Notre Dame launches New 5+1 Postdoctoral Fellowship Program backed by $1.5 Million Mellon Foundation Grant

Author: Josh Weinhold

a_lstudents.jpg

A Lstudents

The University of Notre Dame’s College of Arts and Letters has launched a new, guaranteed postdoctoral fellowship that will incentivize timely dissertation completion and prepare graduate students to launch their careers.

Funded in part by a three-year, $1.5 million grant from the Andrew W. Mellon Foundation, the 5+1 Postdoctoral Fellowship Program guarantees that students who finish their dissertations and complete degree requirements within five years of enrollment will receive a one-year postdoctoral fellowship.

This fully funded transitional year will provide an ideal opportunity for new doctorate recipients to prepare for an increasingly competitive job market by furthering their research, expanding their teaching portfolio, or exploring career opportunities outside the academy.

“Our new program sets Notre Dame apart for its dedication to reducing time to degree and ensuring that our doctorate recipients are well positioned for postdoctoral success,” said John T. McGreevy, the I.A. O’Shaughnessy Dean of the College of Arts and Letters. “This opportunity serves as a generous reward for students in all of our programs who achieve this goal. It is not a competition—it is a commitment.”

The Mellon Foundation grant continues its long tradition of supporting innovative work in graduate education in the arts and humanities.

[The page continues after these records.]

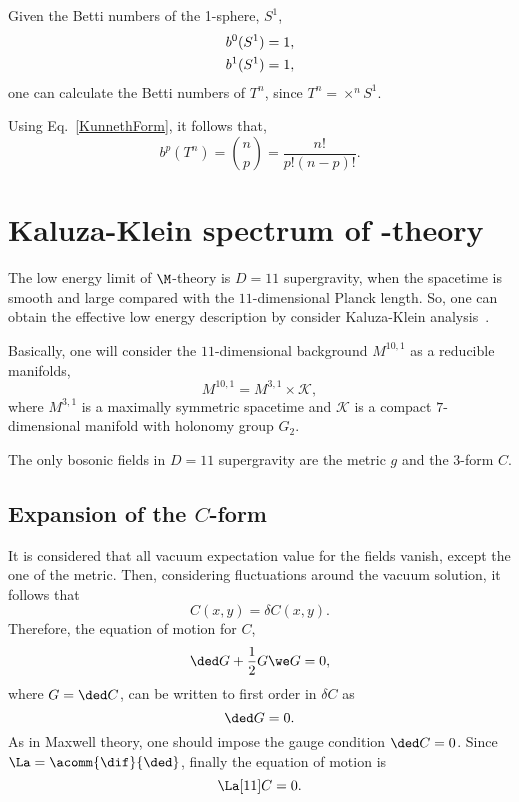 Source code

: \begin{WEbox}[frametitle={Betti numbers of a torus ($T^n$)},
  frametitlerule=true,
  frametitlealignment=\centering,
  frametitleaboveskip=10pt,]
  Given the Betti numbers of the 1-sphere, $S^1$,
  \begin{equation}
    \begin{split}      
      b^0(S^1) &= 1, \notag \\
      b^1(S^1) &= 1,
    \end{split}
  \end{equation}
  one can calculate the Betti numbers of $T^n$, since $T^n = \times ^n S^1$.

  Using Eq.~\eqref{KunnethForm}, it follows that,
  \begin{equation}
    b^p(T^n) = \binom{n}{p} = \frac{n!}{p!(n-p)!}.
  \end{equation}
\end{WEbox}


\section{Kaluza-Klein spectrum of \M-theory}

The low energy limit of $\M$-theory is $D = 11$ supergravity, when  the spacetime is smooth and large compared with the $11$-dimensional Planck length. So, one can obtain the effective low energy description by consider Kaluza-Klein analysis~\cite{Papadopoulos:1995da,Acharya:2004qe}. 

Basically, one will consider the $11$-dimensional background $M^{10,1}$ as a reducible manifolds, $$M^{10,1} = M^{3,1} \times \mathcal{K},$$ where $M^{3,1}$ is a maximally symmetric spacetime and $\mathcal{K}$ is a compact $7$-dimensional manifold with holonomy group $G_2$.

The only bosonic fields in $D = 11$ supergravity are the metric $g$ and the $3$-form $C$. 

\subsection{Expansion of the $C$-form}

It is  considered that all vacuum expectation value for  the fields vanish, except the one of the metric. Then, considering fluctuations around the vacuum solution, it follows that
\begin{equation}
  C(x,y) = \delta C(x,y).
\end{equation}
Therefore, the equation of motion for $C$, 
\begin{equation}
  \ded G + \frac{1}{2} G \we G = 0,
  \label{eq:C}
\end{equation}
where $G = \ded C$, can be written to first order in $\delta C$ as
\begin{equation}
  \ded G = 0.
\end{equation}
As in Maxwell theory, one should impose the gauge condition $\ded C = 0$. Since $\La = \acomm{\dif}{\ded}$, finally the equation of motion is
\begin{equation}
  \La[11] C = 0.
\end{equation}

“Notre Dame’s commitment to improving the structure and capacity of graduate education with its creative 5+1 initiative responds to challenges facing doctoral education through curricular restructuring, a postdoctoral fellowship, and support for expanded career opportunities,” said Cristle Collins Judd, senior program officer for the Mellon Foundation. “This initiative offers an important model as part of a national conversation of how best to structure and support graduate education in the humanities.”

Beginning in fall 2016, Arts and Letters doctoral students will receive:

A base stipend annually for five years (paid over 12 months, reducing or even preventing the need for summer work)

$1,500 in a professional development account to be used for fieldwork, conferences, travel, and other research expenses (for students entering in 2015 or later)

Streamlined curricula designed to facilitate doctorate completion within five years, pushing many professionalization activities back to the sixth year

Upon completing their dissertations within five years of enrollment, doctorate recipients will earn:

An additional year of funding at a level higher than their previous stipend

Professional assessment, training, and guidance through a new multi-stage career advising program (currently in development)

An additional $1,500 in professional development funds

The option to spend the full year teaching one course per semester, preparing to publish work and presenting at conferences, or working in a professional position within the University

Professional placements open to postdoctoral fellows will include digital humanities internships, library internships, editorial assistant positions at the University press and academic journals housed at the University, internships with the University development office or placements with scholarly organizations based on campus.

This year’s first class of 5+1 postdoctoral fellows will take up placements at the University of Notre Dame Press, University Relations, the Rome Global Gateway and a teaching exchange at the University of Heidelberg’s Department of American Studies.

Additional placement opportunities will possibly extend to off-campus museums, libraries, foundations or arts and humanities organizations.

The postdoctoral period will enable students to spend their final graduate school years focused on their crowning educational achievement—the dissertation. Then, once it is complete, they can devote the next year to professional experiences that will enhance the competitiveness of their applications to jobs both inside and outside the academy.

“Students who earn a doctorate in the humanities or the social sciences develop a wide range of skills that are applicable to many careers beyond the professoriate,” said Margaret Meserve, associate dean for the humanities. “Unlike traditional programs that only offer academic placements, our new program is intended to expand the range of experiences available to our graduates.”

Arts and Letters doctoral programs are also committed to shortening doctoral students’ time to degree, ensuring the five-year dissertation goal is attainable by reviewing and revising their programs.

In the Department of History, for example, students now complete their coursework by the end of the second year. The comprehensive exam sequence has also been reduced from four exams to three, and the third exam is now directly tied to the student’s dissertation topic. As a result, students can begin working on their dissertation months—or even a full year—earlier than before.

Jon T. Coleman, professor and director of graduate studies in the Department of History, said the program provides an essential incentive for both students and departments to ensure a doctorate is completed in the funding window provided.

“The fellowship year offers students the chance to reflect on the doctorate journey and re-imagine the course forward,” Coleman said. “I hope it will become the most creative and life-changing year in a person’s graduate career.”

The College of Arts and Letters plans to share the results of its new initiative with graduate programs at peer institutions across the country. Notre Dame will serve as a convener of conversations about graduate education, curricular development, professionalization and new models of postdoctoral support.

“We’re proud of the training our students receive in our humanities doctoral programs,” McGreevy said. “And we’re grateful that the Mellon Foundation shares our goal of encouraging students to move through these programs in an expeditious manner and widening the range of opportunities available to them after graduation.”